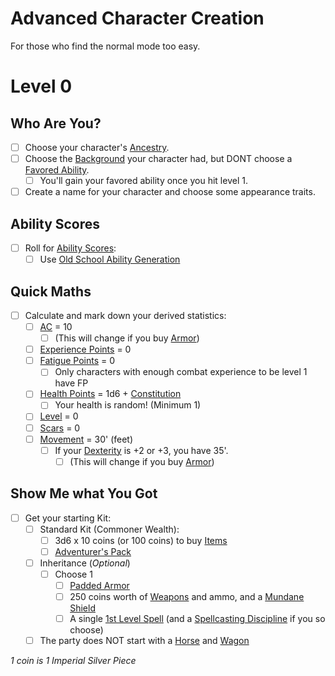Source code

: # Advanced Character Creation

For those who find the normal mode too easy.

# Level 0

## Who Are You?

- [ ] Choose your character's [Ancestry](../../Player%20Characters/Ancenstries/Ancestry.md).
- [ ] Choose the [Background](../../Player%20Characters/Backgrounds/Background.md) your character had, but DONT choose a [Favored Ability](../../Player%20Characters/Backgrounds/Favored%20Ability.md).
	- [ ] You'll gain your favored ability once you hit level 1.
- [ ] Create a name for your character and choose some appearance traits.

## Ability Scores

- [ ] Roll for [Ability Scores](../../Player%20Characters/The%20Ability%20Scores/Ability%20Scores.md):
	- [ ] Use [Old School Ability Generation](Old%20School%20Ability%20Generation.md)

## Quick Maths

- [ ] Calculate and mark down your derived statistics:
	- [ ] [AC](../../Player%20Characters/Derived%20Statistics/Armor%20Class.md) = 10
		- [ ] (This will change if you buy [Armor](../../Items%20and%20Gear/Armor/Armor.md))
	- [ ] [Experience Points](../../Player%20Characters/Derived%20Statistics/Experience%20Points.md) = 0
	- [ ] [Fatigue Points](../../Player%20Characters/Derived%20Statistics/Fatigue%20Points.md) = 0
		- [ ] Only characters with enough combat experience to be level 1 have FP
	- [ ] [Health Points](../../Player%20Characters/Derived%20Statistics/Health%20Points.md) = 1d6 + [Constitution](../../Player%20Characters/The%20Ability%20Scores/Constitution.md)
		- [ ] Your health is random! (Minimum 1)
	- [ ] [Level](../../Player%20Characters/Derived%20Statistics/Level.md) = 0
	- [ ] [Scars](../../Player%20Characters/Derived%20Statistics/Scars.md) = 0
	- [ ] [Movement](../../Game%20Procedures/Combat/Movement.md) = 30' (feet)
		- [ ] If your [Dexterity](../../Player%20Characters/The%20Ability%20Scores/Dexterity.md) is +2 or +3, you have 35'.
			- [ ] (This will change if you buy [Armor](../../Items%20and%20Gear/Armor/Armor.md))

## Show Me what You Got

- [ ] Get your starting Kit:
	- [ ] Standard Kit (Commoner Wealth):
		- [ ] 3d6 x 10 coins (or 100 coins) to buy [Items](../../Items%20and%20Gear/Items.md)
		- [ ] [Adventurer's Pack](../../Items%20and%20Gear/Gear/100%20Coins/Adventurer's%20Pack.md)
	- [ ] Inheritance (*Optional*)
		- [ ] Choose 1
			- [ ] [Padded Armor](../../Items%20and%20Gear/Armor/Mundane%20Armor/Padded%20Armor.md)
			- [ ] 250 coins worth of [Weapons](../../Items%20and%20Gear/Weapons/Weapons.md) and ammo, and a [Mundane Shield](../../Items%20and%20Gear/Armor/Mundane%20Armor/Mundane%20Shield.md)
			- [ ] A single [1st Level Spell](../../Magic/Spells/Spells%20by%20Level/Level%201/1st%20Level%20Spells.md) (and a [Spellcasting Discipline](../../Magic/Spellcasting/Spellcasting%20Disciplines/{Spellcasting%20Disciplines}.md) if you so choose)
	- [ ] The party does NOT start with a [Horse](../../Items%20and%20Gear/Gear/250%20Coins/Horse,%20Draft.md) and [Wagon](../../Items%20and%20Gear/Gear/250%20Coins/Wagon.md)

*1 coin is 1 Imperial Silver Piece*
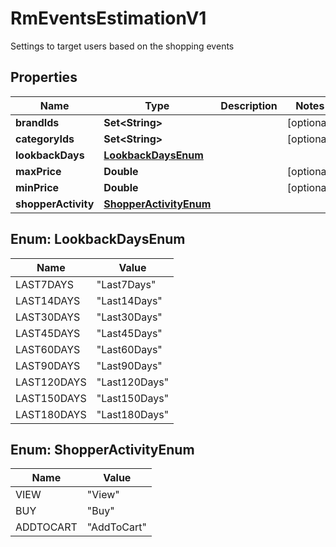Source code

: 

# RmEventsEstimationV1

Settings to target users based on the shopping events

## Properties

| Name | Type | Description | Notes |
|------------ | ------------- | ------------- | -------------|
|**brandIds** | **Set&lt;String&gt;** |  |  [optional] |
|**categoryIds** | **Set&lt;String&gt;** |  |  [optional] |
|**lookbackDays** | [**LookbackDaysEnum**](#LookbackDaysEnum) |  |  |
|**maxPrice** | **Double** |  |  [optional] |
|**minPrice** | **Double** |  |  [optional] |
|**shopperActivity** | [**ShopperActivityEnum**](#ShopperActivityEnum) |  |  |



## Enum: LookbackDaysEnum

| Name | Value |
|---- | -----|
| LAST7DAYS | &quot;Last7Days&quot; |
| LAST14DAYS | &quot;Last14Days&quot; |
| LAST30DAYS | &quot;Last30Days&quot; |
| LAST45DAYS | &quot;Last45Days&quot; |
| LAST60DAYS | &quot;Last60Days&quot; |
| LAST90DAYS | &quot;Last90Days&quot; |
| LAST120DAYS | &quot;Last120Days&quot; |
| LAST150DAYS | &quot;Last150Days&quot; |
| LAST180DAYS | &quot;Last180Days&quot; |



## Enum: ShopperActivityEnum

| Name | Value |
|---- | -----|
| VIEW | &quot;View&quot; |
| BUY | &quot;Buy&quot; |
| ADDTOCART | &quot;AddToCart&quot; |




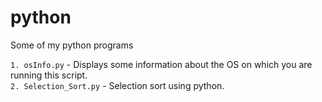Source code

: # python
Some of my python programs

`1. osInfo.py` - Displays some information about the OS on which you are running this script. <br>
`2. Selection_Sort.py` - Selection sort using python.
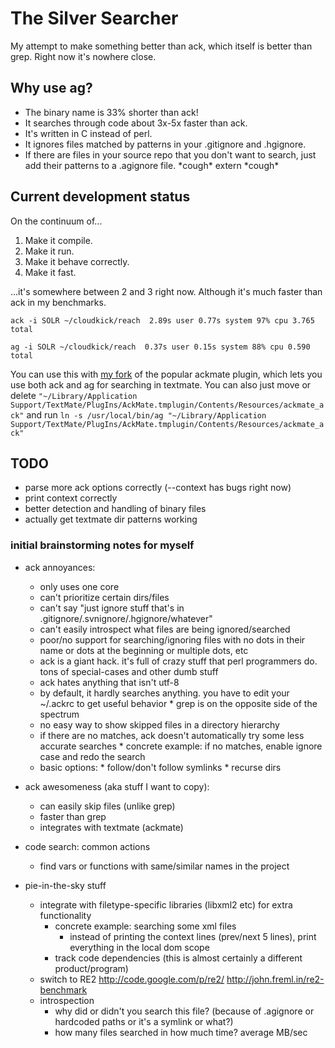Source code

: # The Silver Searcher #

My attempt to make something better than ack, which itself is better than grep. Right now it's nowhere close.

## Why use ag? ##

* The binary name is 33% shorter than ack!
* It searches through code about 3x-5x faster than ack.
* It's written in C instead of perl.
* It ignores files matched by patterns in your .gitignore and .hgignore.
* If there are files in your source repo that you don't want to search, just add their patterns to a .agignore file. \*cough\* extern \*cough\*


## Current development status ##

On the continuum of...

1. Make it compile.
2. Make it run.
3. Make it behave correctly.
4. Make it fast.

...it's somewhere between 2 and 3 right now. Although it's much faster than ack in my benchmarks.

    ack -i SOLR ~/cloudkick/reach  2.89s user 0.77s system 97% cpu 3.765 total

    ag -i SOLR ~/cloudkick/reach  0.37s user 0.15s system 88% cpu 0.590 total

You can use this with [my fork](https://github.com/ggreer/AckMate) of the popular ackmate plugin, which lets you use both ack and ag for searching in textmate. You can also just move or delete `"~/Library/Application Support/TextMate/PlugIns/AckMate.tmplugin/Contents/Resources/ackmate_ack"` and run `ln -s /usr/local/bin/ag "~/Library/Application Support/TextMate/PlugIns/AckMate.tmplugin/Contents/Resources/ackmate_ack"`


## TODO ##
* parse more ack options correctly (--context has bugs right now)
* print context correctly
* better detection and handling of binary files
* actually get textmate dir patterns working

### initial brainstorming notes for myself ###

* ack annoyances:
  * only uses one core
  * can't prioritize certain dirs/files
  * can't say "just ignore stuff that's in .gitignore/.svnignore/.hgignore/whatever"
  * can't easily introspect what files are being ignored/searched
  * poor/no support for searching/ignoring files with no dots in their name or dots at the beginning or multiple dots, etc
  * ack is a giant hack. it's full of crazy stuff that perl programmers do. tons of special-cases and other dumb stuff
  * ack hates anything that isn't utf-8
  * by default, it hardly searches anything. you have to edit your ~/.ackrc to get useful behavior
        * grep is on the opposite side of the spectrum
  * no easy way to show skipped files in a directory hierarchy
  * if there are no matches, ack doesn't automatically try some less accurate searches
        * concrete example: if no matches, enable ignore case and redo the search
  * basic options:
        * follow/don't follow symlinks
        * recurse dirs

* ack awesomeness (aka stuff I want to copy):
  * can easily skip files (unlike grep)
  * faster than grep
  * integrates with textmate (ackmate)

* code search: common actions
  * find vars or functions with same/similar names in the project

* pie-in-the-sky stuff
  * integrate with filetype-specific libraries (libxml2 etc) for extra functionality
    * concrete example: searching some xml files
      * instead of printing the context lines (prev/next 5 lines), print everything in the local dom scope
    * track code dependencies (this is almost certainly a different product/program)
  * switch to RE2 http://code.google.com/p/re2/ http://john.freml.in/re2-benchmark
  * introspection
    * why did or didn't you search this file? (because of .agignore or hardcoded paths or it's a symlink or what?)
    * how many files searched in how much time? average MB/sec
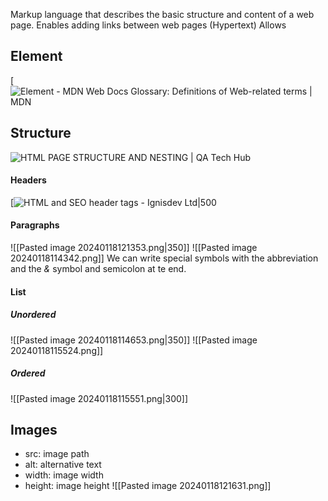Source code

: Markup language that describes the basic structure and content of a web page.
Enables adding links between web pages (Hypertext)
Allows 

## Element
[![Element - MDN Web Docs Glossary: Definitions of Web-related terms | MDN](https://developer.mozilla.org/en-US/docs/Glossary/Element/anatomy-of-an-html-element.png)
## Structure

![HTML PAGE STRUCTURE AND NESTING | QA Tech Hub](https://qatechhub.com/wp-content/uploads/2016/09/BasicHtmlStructure.png)

#### Headers
[![HTML and SEO header tags - Ignisdev Ltd|500](https://www.ignisdev.com/images/image_content/ignisdev-html-header-on-web-page-seo-optimize.jpg)
#### Paragraphs
![[Pasted image 20240118121353.png|350]]
![[Pasted image 20240118114342.png]]
We can write special symbols with the abbreviation and the *&* symbol and semicolon at te end.

#### List
##### Unordered
![[Pasted image 20240118114653.png|350]]
![[Pasted image 20240118115524.png]]
##### Ordered
![[Pasted image 20240118115551.png|300]]

## Images
- src: image path
- alt: alternative text
- width: image width
- height: image height
![[Pasted image 20240118121631.png]]
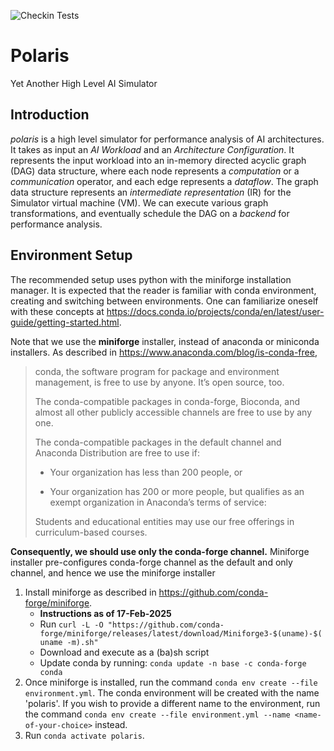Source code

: ![Checkin Tests](https://github.com/tenstorrent/polaris/actions/workflows/checkin_tests.yml/badge.svg)
# Polaris
Yet Another High Level AI Simulator

## Introduction
*polaris* is a high level simulator for performance analysis of AI architectures. It takes as input an *AI Workload* and an *Architecture Configuration*. It represents the input workload into an in-memory directed acyclic graph (DAG) data structure, where each node represents a *computation* or a *communication* operator, and each edge represents a *dataflow*. The graph data structure represents an *intermediate representation* (IR) for the Simulator virtual machine (VM). We can execute various graph transformations, and eventually schedule the DAG on a *backend* for performance analysis.

## Environment Setup

The recommended setup uses python with the miniforge installation manager. It is expected that the reader is familiar 
with conda environment, creating and switching between environments. One can familiarize oneself with these concepts at
https://docs.conda.io/projects/conda/en/latest/user-guide/getting-started.html. 

Note that we use the **miniforge** installer, instead of anaconda or miniconda installers.
As described in https://www.anaconda.com/blog/is-conda-free, 

> conda, the software program for package and environment management, is free to use by anyone.  It’s open source, too.
>
> The conda-compatible packages in conda-forge, Bioconda, and almost all other publicly accessible channels are free to use by any one.
>
> The conda-compatible packages in the default channel and Anaconda Distribution are free to use if:
>
> - Your organization has less than 200 people, or
>
> - Your organization has 200 or more people, but qualifies as an exempt organization in Anaconda’s terms of service:
>
> Students and educational entities may use our free offerings in curriculum-based courses.

**Consequently, we should use only the conda-forge channel.** 
Miniforge installer pre-configures conda-forge channel as the default and only channel, and hence we use the miniforge
installer

1. Install miniforge as described in https://github.com/conda-forge/miniforge. 
   * **Instructions as of 17-Feb-2025**
   * Run `curl -L -O "https://github.com/conda-forge/miniforge/releases/latest/download/Miniforge3-$(uname)-$(uname -m).sh"`
   * Download and execute as a (ba)sh script
   * Update conda by running: `conda update -n base -c conda-forge conda`
2. Once miniforge is installed, run the command `conda env create --file environment.yml`. The conda environment will
be created with the name 'polaris'. If you wish to provide a different name to the environment, run the command `conda env create --file environment.yml --name <name-of-your-choice>` instead.
3. Run `conda activate polaris`.
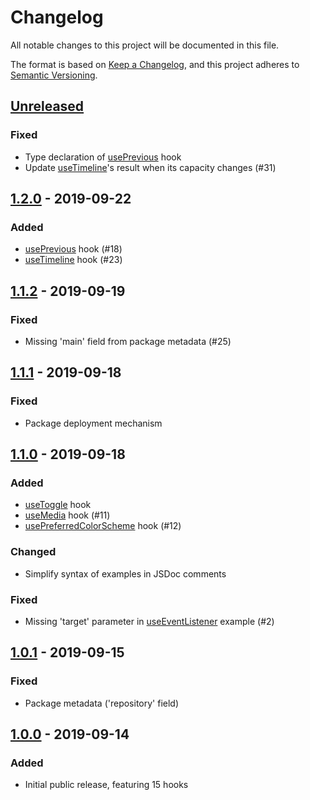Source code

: # Changelog

All notable changes to this project will be documented in this file.

The format is based on [Keep a Changelog](https://keepachangelog.com/en/1.0.0/),
and this project adheres to [Semantic Versioning](https://semver.org/spec/v2.0.0.html).

## [Unreleased]

### Fixed

- Type declaration of [usePrevious](https://github.com/kripod/standard-hooks/blob/master/src/usePrevious.ts) hook
- Update [useTimeline](https://github.com/kripod/standard-hooks/blob/master/src/useTimeline.ts)'s result when its capacity changes (#31)

## [1.2.0] - 2019-09-22

### Added

- [usePrevious](https://github.com/kripod/standard-hooks/blob/v1.2.0/src/usePrevious.ts) hook (#18)
- [useTimeline](https://github.com/kripod/standard-hooks/blob/v1.2.0/src/useTimeline.ts) hook (#23)

## [1.1.2] - 2019-09-19

### Fixed

- Missing 'main' field from package metadata (#25)

## [1.1.1] - 2019-09-18

### Fixed

- Package deployment mechanism

## [1.1.0] - 2019-09-18

### Added

- [useToggle](https://github.com/kripod/standard-hooks/blob/v1.1.0/src/useToggle.ts) hook
- [useMedia](https://github.com/kripod/standard-hooks/blob/v1.1.0/src/useMedia.ts) hook (#11)
- [usePreferredColorScheme](https://github.com/kripod/standard-hooks/blob/v1.1.0/src/usePreferredColorScheme.ts) hook (#12)

### Changed

- Simplify syntax of examples in JSDoc comments

### Fixed

- Missing 'target' parameter in [useEventListener](https://github.com/kripod/standard-hooks/blob/v1.1.0/src/useEventListener.ts) example (#2)

## [1.0.1] - 2019-09-15

### Fixed

- Package metadata ('repository' field)

## [1.0.0] - 2019-09-14

### Added

- Initial public release, featuring 15 hooks

[unreleased]: https://github.com/kripod/standard-hooks/compare/v1.2.0...HEAD
[1.2.0]: https://github.com/kripod/standard-hooks/compare/v1.1.2...v1.2.0
[1.1.2]: https://github.com/kripod/standard-hooks/compare/v1.1.1...v1.1.2
[1.1.1]: https://github.com/kripod/standard-hooks/compare/v1.1.0...v1.1.1
[1.1.0]: https://github.com/kripod/standard-hooks/compare/v1.0.1...v1.1.0
[1.0.1]: https://github.com/kripod/standard-hooks/compare/v1.0.0...v1.0.1
[1.0.0]: https://github.com/kripod/standard-hooks/releases/tag/v1.0.0
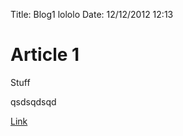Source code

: Title: Blog1 lololo
Date: 12/12/2012 12:13

# Article 1

Stuff

qsdsqdsqd

[Link](https://google.com/)
    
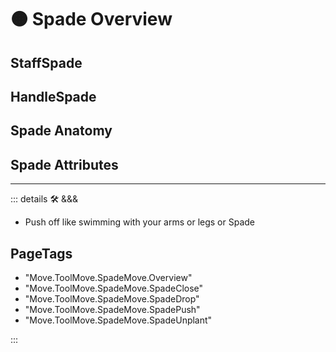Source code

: # 🟠 <move>Spade Overview</move>

## StaffSpade

## HandleSpade

## Spade Anatomy

## Spade Attributes

---

<!-- =================================================== -->
<!-- =================================================== -->
<!-- =================================================== -->
<!-- =================================================== -->
<!-- =================================================== -->
::: details 🛠 <dev>&&&</dev>

- Push off like swimming with your arms or legs or Spade

<h2>PageTags</h2>

- "Move.ToolMove.SpadeMove.Overview"
- "Move.ToolMove.SpadeMove.SpadeClose"
- "Move.ToolMove.SpadeMove.SpadeDrop"
- "Move.ToolMove.SpadeMove.SpadePush"
- "Move.ToolMove.SpadeMove.SpadeUnplant"

:::
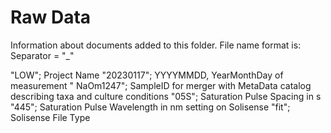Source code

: # Raw Data

Information about documents added to this folder.
File name format is:
Separator = "_"

 "LOW"; Project Name
"20230117"; YYYYMMDD, YearMonthDay of measurement
" NaOm1247"; SampleID for merger with MetaData catalog describing taxa and culture conditions
"05S"; Saturation Pulse Spacing in s
"445"; Saturation Pulse Wavelength in nm setting on Solisense
"fit"; Solisense File Type

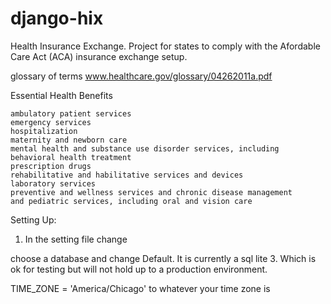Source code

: django-hix
==========

Health Insurance Exchange.  Project for states to comply with the Afordable Care Act (ACA) insurance exchange setup.


glossary of terms
www.healthcare.gov/glossary/04262011a.pdf


Essential Health Benefits

    ambulatory patient services
    emergency services
    hospitalization
    maternity and newborn care
    mental health and substance use disorder services, including behavioral health treatment
    prescription drugs
    rehabilitative and habilitative services and devices
    laboratory services
    preventive and wellness services and chronic disease management
    and pediatric services, including oral and vision care





Setting Up:
1.  In the setting file
 change
 
 choose a database and change Default.  It is currently a sql lite 3.  Which is ok for
 testing but will not hold up to a production environment.
 
 TIME_ZONE = 'America/Chicago'
 to whatever your time zone is
 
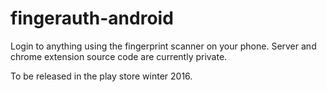 # fingerauth-android
Login to anything using the fingerprint scanner on your phone. Server and chrome extension source code are currently private. 

To be released in the play store winter 2016. 
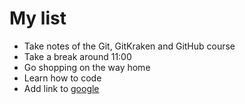 # My list
+ Take notes of the Git, GitKraken and GitHub course
+ Take a break around 11:00
+ Go shopping on the way home
+ Learn how to code
+ Add link to [google](https://www.google.co.uk/)
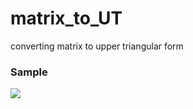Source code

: # matrix_to_UT
converting matrix to upper triangular form

<h3>Sample</h3>

<image src="https://user-images.githubusercontent.com/26200629/102708158-32f7a800-42e4-11eb-9044-5eaacef7e5e4.PNG">
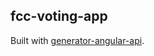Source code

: ## fcc-voting-app

Built with [generator-angular-api](https://github.com/amimaro/generator-angular-api).
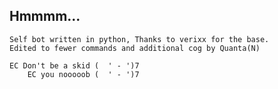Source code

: ## Hmmmm...

	Self bot written in python, Thanks to verixx for the base. 
	Edited to fewer commands and additional cog by Quanta(N) 

	EC Don't be a skid (  ' - ')7
        EC you nooooob (  ' - ')7

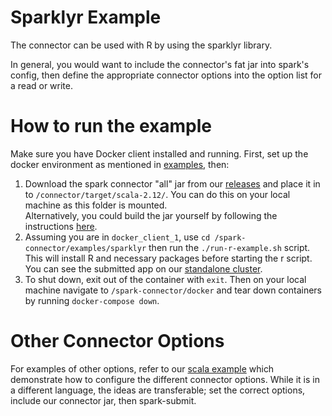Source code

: # Sparklyr Example

The connector can be used with R by using the sparklyr library. 

In general, you would want to include the connector's fat jar into spark's config, then define the appropriate connector options
into the option list for a read or write.

# How to run the example

Make sure you have Docker client installed and running.
First, set up the docker environment as mentioned in [examples](/examples/README.md), then:

1. Download the spark connector "all" jar from our [releases](https://github.com/vertica/spark-connector/releases)
   and place it in to `/connector/target/scala-2.12/`. You can do this on your local machine as this folder is mounted.  
   Alternatively, you could build the jar yourself by following the instructions [here](/CONTRIBUTING.md).
2. Assuming you are in `docker_client_1`, use `cd /spark-connector/examples/sparklyr` then run the `./run-r-example.sh` script.
   This will install R and necessary packages before starting the r script. You can see the submitted app on our [standalone cluster](localhost:8080).
3. To shut down, exit out of the container with `exit`. Then on your local machine navigate to `/spark-connector/docker`
   and tear down containers by running `docker-compose down`.

# Other Connector Options
For examples of other options, refer to our [scala example](/examples/scala) which demonstrate how to configure the different
connector options. While it is in a different language, the ideas are transferable; set the correct options, include our connector jar, then spark-submit.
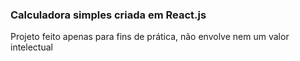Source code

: ### Calculadora simples criada em React.js

Projeto feito apenas para fins de prática, não envolve nem um valor intelectual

============

• **TO DO**: Leave the pictures out, and restate exactly the lines from the start of the records through the one that contains "- [ ] [Movement](../../Game%20Procedures/Combat/Movement.md)".

• **COMPLETED TASK**:
Source code

: # Advanced Character Creation

For those who find the normal mode too easy.

# Level 0

## Who Are You?

- [ ] Choose your character's [Ancestry](../../Player%20Characters/Ancenstries/Ancestry.md).
- [ ] Choose the [Background](../../Player%20Characters/Backgrounds/Background.md) your character had, but DONT choose a [Favored Ability](../../Player%20Characters/Backgrounds/Favored%20Ability.md).
	- [ ] You'll gain your favored ability once you hit level 1.
- [ ] Create a name for your character and choose some appearance traits.

## Ability Scores

- [ ] Roll for [Ability Scores](../../Player%20Characters/The%20Ability%20Scores/Ability%20Scores.md):
	- [ ] Use [Old School Ability Generation](Old%20School%20Ability%20Generation.md)

## Quick Maths

- [ ] Calculate and mark down your derived statistics:
	- [ ] [AC](../../Player%20Characters/Derived%20Statistics/Armor%20Class.md) = 10
		- [ ] (This will change if you buy [Armor](../../Items%20and%20Gear/Armor/Armor.md))
	- [ ] [Experience Points](../../Player%20Characters/Derived%20Statistics/Experience%20Points.md) = 0
	- [ ] [Fatigue Points](../../Player%20Characters/Derived%20Statistics/Fatigue%20Points.md) = 0
		- [ ] Only characters with enough combat experience to be level 1 have FP
	- [ ] [Health Points](../../Player%20Characters/Derived%20Statistics/Health%20Points.md) = 1d6 + [Constitution](../../Player%20Characters/The%20Ability%20Scores/Constitution.md)
		- [ ] Your health is random! (Minimum 1)
	- [ ] [Level](../../Player%20Characters/Derived%20Statistics/Level.md) = 0
	- [ ] [Scars](../../Player%20Characters/Derived%20Statistics/Scars.md) = 0
	- [ ] [Movement](../../Game%20Procedures/Combat/Movement.md) = 30' (feet)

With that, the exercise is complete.